Last Modified: 25 Sep 2010 12:33 GMT
Egypt has tried for months to mediate an agreement between Hamas and Fatah [AFP]

High-level officials from Hamas and Fatah have launched the latest of several efforts to restart stalled talks between the two Palestinian factions with a "friendly" meeting in the Syrian capital.

Khaled Meshaal, the exiled leader of Hamas, hosted Fatah representative Azzam al-Ahmad at his office in Damascus on Friday. The two men said their groups would "hold a meeting shortly" to outline a deal, and then travel to Cairo "to sign a reconciliation agreement".

"An agreement was reached for a course and the steps to be taken toward reconciliation," the two men said in a joint statement.

Hamas and Fatah have been estranged for years, and differences sharpened in 2006, when Hamas won elections that would have given it control of the Palestinian legislature. Their split was finalised in 2007, after a year of infighting, when Hamas expelled Fatah from the Gaza Strip.

Egypt has tried for months to broker an agreement, but talks have repeatedly broken down, most recently in October.
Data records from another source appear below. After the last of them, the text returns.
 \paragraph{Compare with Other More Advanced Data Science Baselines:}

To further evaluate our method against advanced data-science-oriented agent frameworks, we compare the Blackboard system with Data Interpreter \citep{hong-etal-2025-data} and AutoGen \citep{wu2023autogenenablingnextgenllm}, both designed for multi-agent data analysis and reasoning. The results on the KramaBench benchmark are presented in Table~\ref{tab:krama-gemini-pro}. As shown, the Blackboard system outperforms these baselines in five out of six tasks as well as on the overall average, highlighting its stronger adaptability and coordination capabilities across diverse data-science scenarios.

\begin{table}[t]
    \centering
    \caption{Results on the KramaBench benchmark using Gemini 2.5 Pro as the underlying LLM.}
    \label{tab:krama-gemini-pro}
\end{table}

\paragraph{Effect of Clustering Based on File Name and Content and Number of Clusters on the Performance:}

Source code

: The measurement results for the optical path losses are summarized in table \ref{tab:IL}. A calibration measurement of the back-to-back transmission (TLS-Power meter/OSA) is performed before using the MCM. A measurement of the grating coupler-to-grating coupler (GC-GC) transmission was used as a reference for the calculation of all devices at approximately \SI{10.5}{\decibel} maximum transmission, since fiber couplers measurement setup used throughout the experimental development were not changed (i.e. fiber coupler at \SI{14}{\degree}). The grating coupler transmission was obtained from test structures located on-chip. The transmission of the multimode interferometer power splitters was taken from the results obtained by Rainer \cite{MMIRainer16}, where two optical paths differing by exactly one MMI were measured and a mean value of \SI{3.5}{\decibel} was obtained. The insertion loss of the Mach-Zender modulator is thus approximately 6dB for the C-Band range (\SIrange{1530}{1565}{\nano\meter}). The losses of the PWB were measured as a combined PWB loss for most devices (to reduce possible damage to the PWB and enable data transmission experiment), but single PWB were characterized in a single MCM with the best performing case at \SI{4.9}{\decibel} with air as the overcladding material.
The latest round of talks came after Meshaal met Omar Suleiman, the Egyptian intelligence chief, in Saudi Arabia earlier this month.

Keeping the talks alive

The meeting on Friday was a bid for Palestinian unity ahead of an important milestone for the Israeli-Palestinian talks that tentatively resumed in Washington earlier this month: Israel's ten-month freeze on settlement construction in the West Bank is due to expire on Sunday.

Palestinian president Mahmoud Abbas has already said that talks will collapse if construction resumes, and he reiterated that threat in an interview aired on Palestine TV on Saturday.

"The basic principle is that the extension is in place so long as we're negotiating," Abbas said. "There has to be an extension."

The White House has urged Binyamin Netanyahu, the Israeli prime minister, to extend the freeze; as has the so-called Middle East Quartet, comprised of the United States, the European Union, the United Nations and Russia.

"The Quartet noted that the commendable Israeli settlement moratorium instituted last November has had a positive impact and urged its continuation," the group said in a statement on Tuesday.

Hillary Clinton, the US secretary of state, held a 25-minute meeting with Abbas in New York on Friday. State department spokesman PJ Crowley told reporters it was part of an "ongoing effort" to keep the talks alive.

The US wants Netanyahu to extend the freeze, but it has also urged Abbas to abandon his threat to back out of negotiations.

"It is a pretty intense set of negotiations going on right now with the Israelis and the Palestinians," Jeffrey Feltman, the US assistant secretary of state for Near Eastern affairs, said. "We know that time is short. This is an important issue."

Netanyahu has said publicly that he does not plan to extend the freeze.